I have this equation:
$$g_k(z)=\frac{z^6+1}{z-z_k}=\sum\limits_{i=0}^{5} z_k^iz^{5-i}$$
$z_k$ are the singularities of $f(z)=\frac{1}{z^6+1}$ with $k=0,..,5$. Afterwards I want to determine the residues of this function to compute the integral $$I=\frac{1}{2}\int\limits_{-\infty}^{+\infty} \frac{dx}{x^6+1}$$
I only need help to understand the equation above. Thanks for your help!
On
Note that the following are equivalent in this case:
The expression you're curious about can be found by polynomial long division.
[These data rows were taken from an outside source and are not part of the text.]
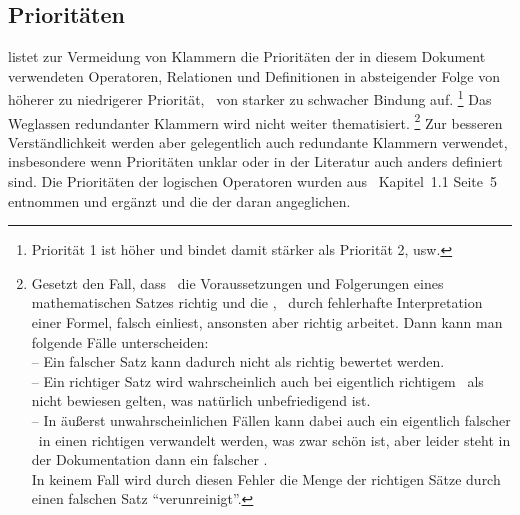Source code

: \subsection{Prioritäten}%
\label{sub:Prioritäten}

 listet zur Vermeidung von Klammern die Prioritäten der in diesem Dokument verwendeten Operatoren, Relationen und Definitionen in absteigender Folge von höherer zu niedrigerer Priorität, \textdh\ von starker zu schwacher Bindung auf.%
\footnote{Priorität 1 ist höher und bindet damit stärker als Priorität 2, usw.}
Das Weglassen redundanter Klammern wird  nicht weiter thematisiert.%
\footnote{%
	Gesetzt den Fall, dass \ASBA\ die Voraussetzungen und Folgerungen eines mathematischen Satzes richtig und die \Beweisschritte, \textzB\ durch fehlerhafte Interpretation einer Formel, falsch einliest, ansonsten aber richtig arbeitet.
	Dann kann man folgende Fälle unterscheiden:\\
	-- Ein falscher Satz kann dadurch nicht als richtig bewertet werden.\\
	-- Ein richtiger Satz wird wahrscheinlich auch bei eigentlich richtigem \Beweis\ als nicht bewiesen gelten, was natürlich unbefriedigend ist.\\
	-- In äußerst unwahrscheinlichen Fällen kann dabei auch ein eigentlich falscher \Beweis\ in einen richtigen verwandelt werden, was zwar schön ist, aber leider steht in der Dokumentation dann ein falscher \Beweis.\\
	In keinem Fall wird durch diesen Fehler die Menge der richtigen Sätze durch einen falschen Satz \enquote{verunreinigt}.
}
Zur besseren Verständlichkeit werden aber gelegentlich auch redundante Klammern verwendet, insbesondere wenn Prioritäten unklar oder in der Literatur auch anders definiert sind.
Die Prioritäten der logischen Operatoren wurden aus~\cite{bib:Rautenberg} Kapitel~1.1 Seite~5 entnommen und ergänzt und die der  daran angeglichen.

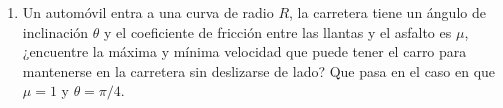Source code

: \documentclass[letterpaper,10pt,onecolumn]{article}
\begin{document}
\begin{enumerate}
\item
Un automóvil entra a una curva de radio $R$, la carretera tiene un ángulo de inclinación $\theta$ y el coeficiente de fricción entre las llantas y el asfalto es $\mu$, ¿encuentre la máxima y mínima velocidad que puede tener el carro para mantenerse en la carretera sin deslizarse de lado?
Que pasa en el caso en que $\mu=1$ y $\theta=\pi/4$. 

\end{enumerate}
\end{document}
It can be checked by multiplying both sides by $z-z_k.$ In both cases, we must bear in mind that $z_k^6=-1.$
On
First $(z_k^6+1) =0 $ $$ z^6+1=z^6 +1-(z_k^6+1)=z^6-z_k^6= (z-z_k)\sum_{i=1}^{5} z_k^i z^{5-i} $$ Then for $a>1$ $$\int_{-\infty}^{\infty} \frac{dx}{|x|^a +1} = 2\int_{0}^{\infty} \frac{dx}{x^a +1} = \frac{2}{a}\int_{0}^{\infty} \frac{u^{\frac{1}{a}-1}}{u +1} du =\frac{2}{a}B\left(\frac{1}{a}, 1-\frac{1}{a}\right) = \frac{2}{a}\Gamma\left(\frac{1}{a}\right)\Gamma\left(1-\frac{1}{a}\right) $$
take a= 6
As $z_k^6=-1$, you get $$ z^6+1=z^6-z_k^6=(z-z_k)(z^5+z^4z_k+…+zz_k^4+z_k^5) $$ as in the binomial theorems or geometric sums.
Note that also $$ z^6+1=(z^2+1)(z^4-z^2+1)=(z^2+1)((z^2+1)^2-3z^2) \\ =(z^2+1)(z^2+\sqrt3z+1)(z^2-\sqrt3z+1) $$ which allows to compute the integral using partial fraction decomposition and the arcus tangent.